» TASK INSTRUCTIONS: All lines before the one containing "The relevant stages", plus that line itself, are to be printed exactly as they appear below.

» DATA FOR PROCESSING:
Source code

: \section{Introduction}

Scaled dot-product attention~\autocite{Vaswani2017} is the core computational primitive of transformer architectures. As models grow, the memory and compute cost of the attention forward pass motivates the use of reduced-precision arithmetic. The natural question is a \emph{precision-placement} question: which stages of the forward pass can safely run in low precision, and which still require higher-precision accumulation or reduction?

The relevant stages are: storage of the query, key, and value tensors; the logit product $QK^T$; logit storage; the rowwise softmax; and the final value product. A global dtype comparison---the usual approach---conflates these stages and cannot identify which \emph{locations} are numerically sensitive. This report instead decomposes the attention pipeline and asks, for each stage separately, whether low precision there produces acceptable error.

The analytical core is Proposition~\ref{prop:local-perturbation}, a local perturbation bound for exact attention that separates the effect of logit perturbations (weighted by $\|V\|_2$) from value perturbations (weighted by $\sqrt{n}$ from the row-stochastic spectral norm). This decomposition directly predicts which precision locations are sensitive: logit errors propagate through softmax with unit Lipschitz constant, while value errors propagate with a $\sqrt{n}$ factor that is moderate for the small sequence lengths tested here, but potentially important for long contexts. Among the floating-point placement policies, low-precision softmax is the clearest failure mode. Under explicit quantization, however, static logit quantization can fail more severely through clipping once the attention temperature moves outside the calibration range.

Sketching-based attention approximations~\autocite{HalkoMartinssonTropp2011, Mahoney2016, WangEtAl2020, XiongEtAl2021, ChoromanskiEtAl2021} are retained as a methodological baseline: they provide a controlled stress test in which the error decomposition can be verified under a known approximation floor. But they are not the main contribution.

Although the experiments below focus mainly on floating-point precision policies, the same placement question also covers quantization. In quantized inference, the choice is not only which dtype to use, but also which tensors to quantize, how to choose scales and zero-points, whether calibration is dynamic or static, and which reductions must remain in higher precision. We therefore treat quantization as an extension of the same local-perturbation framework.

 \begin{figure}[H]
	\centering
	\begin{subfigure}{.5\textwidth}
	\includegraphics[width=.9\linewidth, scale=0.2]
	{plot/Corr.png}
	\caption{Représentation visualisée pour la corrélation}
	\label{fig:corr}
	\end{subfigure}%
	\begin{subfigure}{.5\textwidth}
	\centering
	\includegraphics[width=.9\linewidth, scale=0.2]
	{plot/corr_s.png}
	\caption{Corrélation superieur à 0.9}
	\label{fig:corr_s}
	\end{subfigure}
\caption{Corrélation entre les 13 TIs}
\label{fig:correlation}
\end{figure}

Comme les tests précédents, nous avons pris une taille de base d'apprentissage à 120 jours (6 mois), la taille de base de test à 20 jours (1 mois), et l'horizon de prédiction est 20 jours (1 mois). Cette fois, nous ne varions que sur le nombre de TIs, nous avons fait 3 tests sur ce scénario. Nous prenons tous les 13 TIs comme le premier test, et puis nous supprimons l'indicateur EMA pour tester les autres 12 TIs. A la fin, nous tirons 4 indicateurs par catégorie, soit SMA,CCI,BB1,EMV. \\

» ANSWER BOX:
Source code

: \section{Introduction}

Scaled dot-product attention~\autocite{Vaswani2017} is the core computational primitive of transformer architectures. As models grow, the memory and compute cost of the attention forward pass motivates the use of reduced-precision arithmetic. The natural question is a \emph{precision-placement} question: which stages of the forward pass can safely run in low precision, and which still require higher-precision accumulation or reduction?

The relevant stages are: storage of the query, key, and value tensors; the logit product $QK^T$; logit storage; the rowwise softmax; and the final value product. A global dtype comparison---the usual approach---conflates these stages and cannot identify which \emph{locations} are numerically sensitive. This report instead decomposes the attention pipeline and asks, for each stage separately, whether low precision there produces acceptable error.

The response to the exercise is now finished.